Stored data entries:
=== Section Start ===

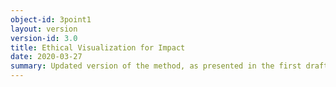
 ```yaml
---
object-id: 3point1
layout: version
version-id: 3.0
title: Ethical Visualization for Impact
date: 2020-03-27
summary: Updated version of the method, as presented in the first draft of the paper 'Make Me Care: Ethical Visualization for Impact in the Sciences and Data Sciences', presented at HCII DUXU 2020 and published in the HCII Conference Proceedings. This version is adjusted to accommodate the workflows and perspectives of data scientists and scientists. This version was influenced by conversations at and reflections on visits to the Applied University of the Arts in Bern, Switzerland, PolyPoly in Berlin, Germany, Svelte Studios in Adelaide, Australia, the University of the Creative Arts, London, United Kingdom, ALOU, Ljubljana, Slovenia, and Humboldt University, Berlin, Germany. It was also influenced by insights gained while teaching Taming Treacherous Data at the Digital Humanities Summer Institute at the University of Victoria, Victoria, Canada.
---
```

=== Section End ===

Requirement: Which lines above include "Ethical"? Show each of them by copying it.

Output of the task:
title: Ethical Visualization for Impact
summary: Updated version of the method, as presented in the first draft of the paper 'Make Me Care: Ethical Visualization for Impact in the Sciences and Data Sciences', presented at HCII DUXU 2020 and published in the HCII Conference Proceedings. This version is adjusted to accommodate the workflows and perspectives of data scientists and scientists. This version was influenced by conversations at and reflections on visits to the Applied University of the Arts in Bern, Switzerland, PolyPoly in Berlin, Germany, Svelte Studios in Adelaide, Australia, the University of the Creative Arts, London, United Kingdom, ALOU, Ljubljana, Slovenia, and Humboldt University, Berlin, Germany. It was also influenced by insights gained while teaching Taming Treacherous Data at the Digital Humanities Summer Institute at the University of Victoria, Victoria, Canada.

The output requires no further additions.